> [Document images with source code]:
________
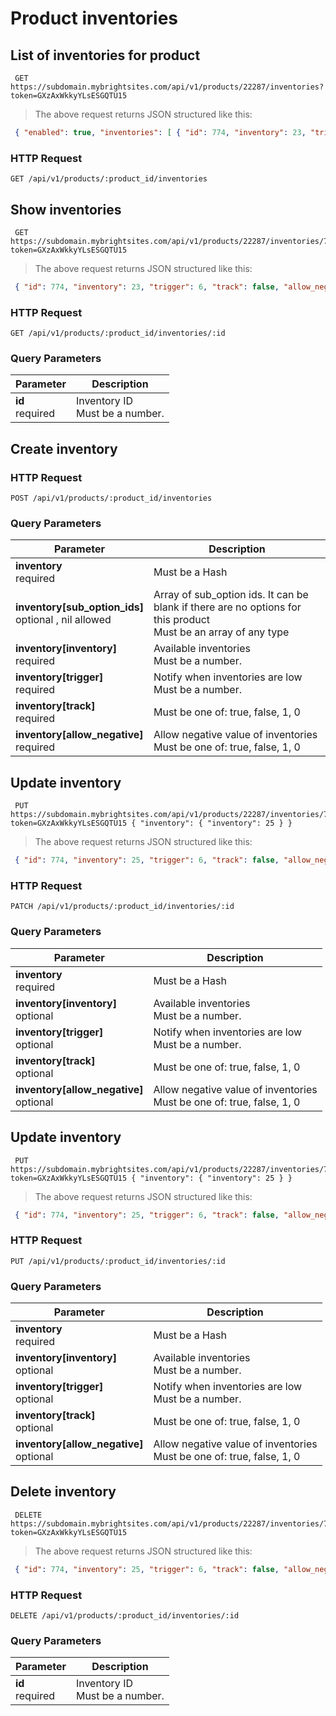 #  Product inventories 

## List of inventories for product

```shell
 GET https://subdomain.mybrightsites.com/api/v1/products/22287/inventories?token=GXzAxWkkyYLsESGQTU15 
```

> The above request returns JSON structured like this:

```json
 { "enabled": true, "inventories": [ { "id": 774, "inventory": 23, "trigger": 6, "track": false, "allow_negative": false, "sub_sku": "S-Green", "sub_option_ids": [ 556255, 556155 ] } ] } 
```

### HTTP Request

`GET /api/v1/products/:product_id/inventories`



## Show inventories

```shell
 GET https://subdomain.mybrightsites.com/api/v1/products/22287/inventories/774?token=GXzAxWkkyYLsESGQTU15 
```

> The above request returns JSON structured like this:

```json
 { "id": 774, "inventory": 23, "trigger": 6, "track": false, "allow_negative": false, "sub_sku": "S-Green", "sub_option_ids": [ 556255, 556155 ] } 
```

### HTTP Request

`GET /api/v1/products/:product_id/inventories/:id`

### Query Parameters

Parameter | Description
--------- | -----------
<div><strong>id </strong></div><div> required </div> | <div>Inventory ID</div><div> Must be a number. </div>


## Create inventory

### HTTP Request

`POST /api/v1/products/:product_id/inventories`

### Query Parameters

Parameter | Description
--------- | -----------
<div><strong>inventory </strong></div><div> required </div> | <div> Must be a Hash </div>
<div><strong>inventory[sub_option_ids] </strong></div><div> optional , nil allowed </div> | <div>Array of sub_option ids. It can be blank if there are no options for this product</div><div> Must be an array of any type </div>
<div><strong>inventory[inventory] </strong></div><div> required </div> | <div>Available inventories</div><div> Must be a number. </div>
<div><strong>inventory[trigger] </strong></div><div> required </div> | <div>Notify when inventories are low</div><div> Must be a number. </div>
<div><strong>inventory[track] </strong></div><div> required </div> | <div> Must be one of: true, false, 1, 0 </div>
<div><strong>inventory[allow_negative] </strong></div><div> required </div> | <div>Allow negative value of inventories</div><div> Must be one of: true, false, 1, 0 </div>


## Update inventory

```shell
 PUT https://subdomain.mybrightsites.com/api/v1/products/22287/inventories/774?token=GXzAxWkkyYLsESGQTU15 { "inventory": { "inventory": 25 } } 
```

> The above request returns JSON structured like this:

```json
 { "id": 774, "inventory": 25, "trigger": 6, "track": false, "allow_negative": false, "sub_sku": "S-Red", "sub_option_ids": [ 556255, 556156 ] } 
```

### HTTP Request

`PATCH /api/v1/products/:product_id/inventories/:id`

### Query Parameters

Parameter | Description
--------- | -----------
<div><strong>inventory </strong></div><div> required </div> | <div> Must be a Hash </div>
<div><strong>inventory[inventory] </strong></div><div> optional </div> | <div>Available inventories</div><div> Must be a number. </div>
<div><strong>inventory[trigger] </strong></div><div> optional </div> | <div>Notify when inventories are low</div><div> Must be a number. </div>
<div><strong>inventory[track] </strong></div><div> optional </div> | <div> Must be one of: true, false, 1, 0 </div>
<div><strong>inventory[allow_negative] </strong></div><div> optional </div> | <div>Allow negative value of inventories</div><div> Must be one of: true, false, 1, 0 </div>


## Update inventory

```shell
 PUT https://subdomain.mybrightsites.com/api/v1/products/22287/inventories/774?token=GXzAxWkkyYLsESGQTU15 { "inventory": { "inventory": 25 } } 
```

> The above request returns JSON structured like this:

```json
 { "id": 774, "inventory": 25, "trigger": 6, "track": false, "allow_negative": false, "sub_sku": "S-Red", "sub_option_ids": [ 556255, 556156 ] } 
```

### HTTP Request

`PUT /api/v1/products/:product_id/inventories/:id`

### Query Parameters

Parameter | Description
--------- | -----------
<div><strong>inventory </strong></div><div> required </div> | <div> Must be a Hash </div>
<div><strong>inventory[inventory] </strong></div><div> optional </div> | <div>Available inventories</div><div> Must be a number. </div>
<div><strong>inventory[trigger] </strong></div><div> optional </div> | <div>Notify when inventories are low</div><div> Must be a number. </div>
<div><strong>inventory[track] </strong></div><div> optional </div> | <div> Must be one of: true, false, 1, 0 </div>
<div><strong>inventory[allow_negative] </strong></div><div> optional </div> | <div>Allow negative value of inventories</div><div> Must be one of: true, false, 1, 0 </div>


## Delete inventory

```shell
 DELETE https://subdomain.mybrightsites.com/api/v1/products/22287/inventories/774?token=GXzAxWkkyYLsESGQTU15 
```

> The above request returns JSON structured like this:

```json
 { "id": 774, "inventory": 25, "trigger": 6, "track": false, "allow_negative": false, "sub_sku": "S-Red", "sub_option_ids": [ 556255, 556156 ] } 
```

### HTTP Request

`DELETE /api/v1/products/:product_id/inventories/:id`

### Query Parameters

Parameter | Description
--------- | -----------
<div><strong>id </strong></div><div> required </div> | <div>Inventory ID</div><div> Must be a number. </div>


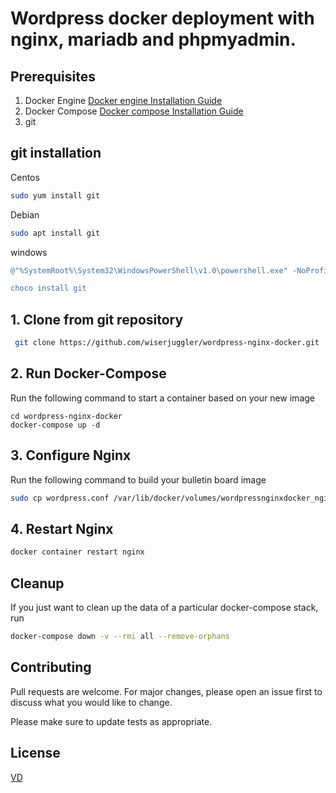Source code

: # Wordpress docker deployment with nginx, mariadb and phpmyadmin.

## Prerequisites

1. Docker Engine
[Docker engine Installation Guide](https://docs.docker.com/engine/install/)
2. Docker Compose
[Docker compose Installation Guide](https://docs.docker.com/compose/install/)
3. git 

## git installation 
  Centos 
 ```bash
 sudo yum install git
 ```
  Debian
 ```bash
 sudo apt install git
 ```
  windows
  ```powershell
 @"%SystemRoot%\System32\WindowsPowerShell\v1.0\powershell.exe" -NoProfile -InputFormat None -ExecutionPolicy Bypass -Command " [System.Net.ServicePointManager]::SecurityProtocol = 3072; iex ((New-Object System.Net.WebClient).DownloadString('https://chocolatey.org/install.ps1'))" && SET "PATH=%PATH%;%ALLUSERSPROFILE%\chocolatey\bin"
  
choco install git
 ```
 
## 1. Clone from git repository
```bash
 git clone https://github.com/wiserjuggler/wordpress-nginx-docker.git
 ```
## 2. Run Docker-Compose
Run the following command to start a container based on your new image
```docker
cd wordpress-nginx-docker
docker-compose up -d
```
## 3. Configure Nginx
Run the following command to build your bulletin board image
```bash
sudo cp wordpress.conf /var/lib/docker/volumes/wordpressnginxdocker_nginx/_data/default.conf                                                       
```
## 4. Restart Nginx 
```bash
docker container restart nginx 
```

## Cleanup 
If you just want to clean up the data of a particular docker-compose stack, run

```bash
docker-compose down -v --rmi all --remove-orphans 
```

## Contributing
Pull requests are welcome. For major changes, please open an issue first to discuss what you would like to change.

Please make sure to update tests as appropriate.

## License
[VD](https://github.com/varundhiman)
________
> [Work request]:
You are asked to output the records precisely as they appear, minus any pictures.

> [Answer space]:
 #  Product inventories 

## List of inventories for product

```shell
 GET https://subdomain.mybrightsites.com/api/v1/products/22287/inventories?token=GXzAxWkkyYLsESGQTU15 
```

> The above request returns JSON structured like this:

```json
 { "enabled": true, "inventories": [ { "id": 774, "inventory": 23, "trigger": 6, "track": false, "allow_negative": false, "sub_sku": "S-Green", "sub_option_ids": [ 556255, 556155 ] } ] } 
```

### HTTP Request

`GET /api/v1/products/:product_id/inventories`



## Show inventories

```shell
 GET https://subdomain.mybrightsites.com/api/v1/products/22287/inventories/774?token=GXzAxWkkyYLsESGQTU15 
```

> The above request returns JSON structured like this:

```json
 { "id": 774, "inventory": 23, "trigger": 6, "track": false, "allow_negative": false, "sub_sku": "S-Green", "sub_option_ids": [ 556255, 556155 ] } 
```

### HTTP Request

`GET /api/v1/products/:product_id/inventories/:id`

### Query Parameters

Parameter | Description
--------- | -----------
<div><strong>id </strong></div><div> required </div> | <div>Inventory ID</div><div> Must be a number. </div>


## Create inventory

### HTTP Request

`POST /api/v1/products/:product_id/inventories`

### Query Parameters

Parameter | Description
--------- | -----------
<div><strong>inventory </strong></div><div> required </div> | <div> Must be a Hash </div>
<div><strong>inventory[sub_option_ids] </strong></div><div> optional , nil allowed </div> | <div>Array of sub_option ids. It can be blank if there are no options for this product</div><div> Must be an array of any type </div>
<div><strong>inventory[inventory] </strong></div><div> required </div> | <div>Available inventories</div><div> Must be a number. </div>
<div><strong>inventory[trigger] </strong></div><div> required </div> | <div>Notify when inventories are low</div><div> Must be a number. </div>
<div><strong>inventory[track] </strong></div><div> required </div> | <div> Must be one of: true, false, 1, 0 </div>
<div><strong>inventory[allow_negative] </strong></div><div> required </div> | <div>Allow negative value of inventories</div><div> Must be one of: true, false, 1, 0 </div>


## Update inventory

```shell
 PUT https://subdomain.mybrightsites.com/api/v1/products/22287/inventories/774?token=GXzAxWkkyYLsESGQTU15 { "inventory": { "inventory": 25 } } 
```

> The above request returns JSON structured like this:

```json
 { "id": 774, "inventory": 25, "trigger": 6, "track": false, "allow_negative": false, "sub_sku": "S-Red", "sub_option_ids": [ 556255, 556156 ] } 
```

### HTTP Request

`PATCH /api/v1/products/:product_id/inventories/:id`

### Query Parameters

Parameter | Description
--------- | -----------
<div><strong>inventory </strong></div><div> required </div> | <div> Must be a Hash </div>
<div><strong>inventory[inventory] </strong></div><div> optional </div> | <div>Available inventories</div><div> Must be a number. </div>
<div><strong>inventory[trigger] </strong></div><div> optional </div> | <div>Notify when inventories are low</div><div> Must be a number. </div>
<div><strong>inventory[track] </strong></div><div> optional </div> | <div> Must be one of: true, false, 1, 0 </div>
<div><strong>inventory[allow_negative] </strong></div><div> optional </div> | <div>Allow negative value of inventories</div><div> Must be one of: true, false, 1, 0 </div>


## Update inventory

```shell
 PUT https://subdomain.mybrightsites.com/api/v1/products/22287/inventories/774?token=GXzAxWkkyYLsESGQTU15 { "inventory": { "inventory": 25 } } 
```

> The above request returns JSON structured like this:

```json
 { "id": 774, "inventory": 25, "trigger": 6, "track": false, "allow_negative": false, "sub_sku": "S-Red", "sub_option_ids": [ 556255, 556156 ] } 
```

### HTTP Request

`PUT /api/v1/products/:product_id/inventories/:id`

### Query Parameters

Parameter | Description
--------- | -----------
<div><strong>inventory </strong></div><div> required </div> | <div> Must be a Hash </div>
<div><strong>inventory[inventory] </strong></div><div> optional </div> | <div>Available inventories</div><div> Must be a number. </div>
<div><strong>inventory[trigger] </strong></div><div> optional </div> | <div>Notify when inventories are low</div><div> Must be a number. </div>
<div><strong>inventory[track] </strong></div><div> optional </div> | <div> Must be one of: true, false, 1, 0 </div>
<div><strong>inventory[allow_negative] </strong></div><div> optional </div> | <div>Allow negative value of inventories</div><div> Must be one of: true, false, 1, 0 </div>


## Delete inventory

```shell
 DELETE https://subdomain.mybrightsites.com/api/v1/products/22287/inventories/774?token=GXzAxWkkyYLsESGQTU15 
```

> The above request returns JSON structured like this:

```json
 { "id": 774, "inventory": 25, "trigger": 6, "track": false, "allow_negative": false, "sub_sku": "S-Red", "sub_option_ids": [ 556255, 556156 ] } 
```

### HTTP Request

`DELETE /api/v1/products/:product_id/inventories/:id`

### Query Parameters

Parameter | Description
--------- | -----------
<div><strong>id </strong></div><div> required </div> | <div>Inventory ID</div><div> Must be a number. </div>


Source code

: # Wordpress docker deployment with nginx, mariadb and phpmyadmin.

## Prerequisites

1. Docker Engine
[Docker engine Installation Guide](https://docs.docker.com/engine/install/)
2. Docker Compose
[Docker compose Installation Guide](https://docs.docker.com/compose/install/)
3. git 

## git installation 
  Centos 
 ```bash
 sudo yum install git
 ```
  Debian
 ```bash
 sudo apt install git
 ```
  windows
  ```powershell
 @"%SystemRoot%\System32\WindowsPowerShell\v1.0\powershell.exe" -NoProfile -InputFormat None -ExecutionPolicy Bypass -Command " [System.Net.ServicePointManager]::SecurityProtocol = 3072; iex ((New-Object System.Net.WebClient).DownloadString('https://chocolatey.org/install.ps1'))" && SET "PATH=%PATH%;%ALLUSERSPROFILE%\chocolatey\bin"
  
choco install git
 ```
 
## 1. Clone from git repository
```bash
 git clone https://github.com/wiserjuggler/wordpress-nginx-docker.git
 ```
## 2. Run Docker-Compose
Run the following command to start a container based on your new image
```docker
cd wordpress-nginx-docker
docker-compose up -d
```
## 3. Configure Nginx
Run the following command to build your bulletin board image
```bash
sudo cp wordpress.conf /var/lib/docker/volumes/wordpressnginxdocker_nginx/_data/default.conf                                                       
```
## 4. Restart Nginx 
```bash
docker container restart nginx 
```

## Cleanup 
If you just want to clean up the data of a particular docker-compose stack, run

```bash
docker-compose down -v --rmi all --remove-orphans 
```

## Contributing
Pull requests are welcome. For major changes, please open an issue first to discuss what you would like to change.

Please make sure to update tests as appropriate.

## License
[VD](https://github.com/varundhiman)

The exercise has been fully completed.